= Lacny =

The Lacny or Lacny cycle is a chess problem theme named after Ľudovít Lačný /sk/, the first person to demonstrate the idea in 1949.

It is an example of lines of play being cyclically related: in one phase of play, the Black defences a, b and c are answered by the White mates A, B and C respectively; in another phase, those same defences a, b and c are answered by the White mates B, C and A respectively.

The theme can be understood by reference to the problem to the right: this is the first problem to demonstrate the idea, by Lacny himself (first prize at the Przepiorka Memorial, 1949); it has been much-reproduced. The set play is:

1...Nh2 [a] 2.Qd4# [A]
1...c1=Q [b] 2.Ng2# [B]
1...c3 [c] 2.Qe4# [C]

The key to the solution is 1.Nd2 (threatening 2.Nf1#), after which the mates are changed thus:

1...Nh2 [a] 2.Ng2# [B]
1...c1=Q [b] 2.Qe4# [C]
1...c3 [c] 2.Qd4# [A]

As well as in set play (as in this example) the theme can be shown in tries, more than one solution or twins.

The scheme can be expanded to include more defences; in a fivefold Lacny, for example, the defences a, b, c, d and e are met with the mates A, B, C, D and E respectively in one phase and B, C, D, E and A respectively in another. The cycle can also be extended over three phases to make a complete Lacny cycle; here, the defences a, b and c are answered by the mates A, B and C respectively in one phase; by B, C and A respectively in another; and by C, A and B respectively in a third. This is considerably harder to achieve than the "simple" Lacny, and there are relatively few examples.

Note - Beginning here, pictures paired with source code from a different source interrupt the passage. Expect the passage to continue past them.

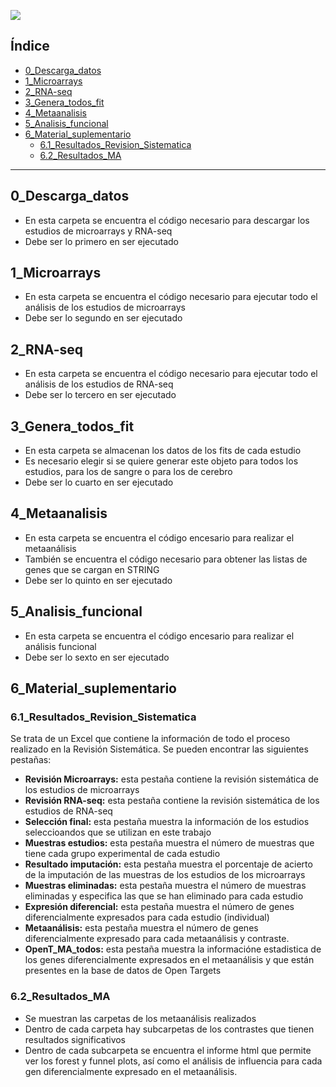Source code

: ![](https://capsule-render.vercel.app/api?type=waving&height=300&color=gradient&&customColorList=3&text=TFM%20Gonzalo%20Antón%20Bernat&fontSize=60&textBg=false&desc=Identificación%20de%20genes%20específicos%20del%20sexo%20en%20el%20Trastorno%20del%20Espectro%20Autista&descAlignY=60&fontAlignY=30&reversal=false)

## Índice
- [0_Descarga_datos](#0_Descarga_datos)
- [1_Microarrays](#1_Microarrays)
- [2_RNA-seq](#2_RNA-seq)
- [3_Genera_todos_fit](#3_Genera_todos_fit)
- [4_Metaanalisis](#4_Metaanalisis)
- [5_Analisis_funcional](#5_Analisis_funcional)
- [6_Material_suplementario](#6_Material_suplementario)
    -  [6.1_Resultados_Revision_Sistematica](#61_Resultados_Revision_Sistematica)
    -  [6.2_Resultados_MA](#62_Resultados_MA)


<hr>

## 0_Descarga_datos

- En esta carpeta se encuentra el código necesario para descargar los estudios de microarrays y RNA-seq
- Debe ser lo primero en ser ejecutado


## 1_Microarrays

- En esta carpeta se encuentra el código necesario para ejecutar todo el análisis de los estudios de microarrays
- Debe ser lo segundo en ser ejecutado


## 2_RNA-seq

- En esta carpeta se encuentra el código necesario para ejecutar todo el análisis de los estudios de RNA-seq
- Debe ser lo tercero en ser ejecutado


## 3_Genera_todos_fit

- En esta carpeta se almacenan los datos de los fits de cada estudio
- Es necesario elegir si se quiere generar este objeto para todos los estudios, para los de sangre o para los de cerebro
- Debe ser lo cuarto en ser ejecutado


## 4_Metaanalisis

- En esta carpeta se encuentra el código encesario para realizar el metaanálisis
- También se encuentra el código necesario para obtener las listas de genes que se cargan en STRING
- Debe ser lo quinto en ser ejecutado


## 5_Analisis_funcional

- En esta carpeta se encuentra el código encesario para realizar el análisis funcional
- Debe ser lo sexto en ser ejecutado

## 6_Material_suplementario

### 6.1_Resultados_Revision_Sistematica

Se trata de un Excel que contiene la información de todo el proceso realizado en la Revisión Sistemática. Se pueden encontrar las siguientes pestañas:

- **Revisión Microarrays:** esta pestaña contiene la revisión sistemática de los estudios de microarrays
- **Revisión RNA-seq:** esta pestaña contiene la revisión sistemática de los estudios de RNA-seq
- **Selección final:** esta pestaña muestra la información de los estudios seleccioandos que se utilizan en este trabajo
- **Muestras estudios:** esta pestaña muestra el número de muestras que tiene cada grupo experimental de cada estudio
- **Resultado imputación:** esta pestaña muestra el porcentaje de acierto de la imputación de las muestras de los estudios de los microarrays
- **Muestras eliminadas:** esta pestaña muestra el número de muestras eliminadas y especifica las que se han eliminado para cada estudio
- **Expresión diferencial:** esta pestaña muestra el número de genes diferencialmente expresados para cada estudio (individual)
- **Metaanálisis:** esta pestaña muestra el número de genes diferencialmente expresado para cada metaanálisis y contraste.
- **OpenT_MA_todos:** esta pestaña muestra la informacióne estadistica de los genes diferencialmente expresados en el metaanálisis y que están presentes en la base de datos de Open Targets
  
### 6.2_Resultados_MA

- Se muestran las carpetas de los metaanálisis realizados
- Dentro de cada carpeta hay subcarpetas de los contrastes que tienen resultados significativos
- Dentro de cada subcarpeta se encuentra el informe html que permite ver los forest y funnel plots, así como el análisis de influencia para cada gen diferencialmente expresado en el metaanálisis.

In the related threat Lacny, short-cut Lacny or Dombro-Lacny, in one phase A is threatened, and defence b leads to mate B while defence c leads to mate C; in another phase B is threatened and defence b leads to mate C while defence c leads to mate A. Once, problems following this scheme were also called Lacnys, but now a distinction tends to be drawn between the two (Peter Gvozdjak in Cyclone suggests this scheme should be called the Shedey cycle after its originator, Sergei Shedey). There are a number of other themes featuring cyclic play in different phases, including the Kiss and Djurasevic cycles.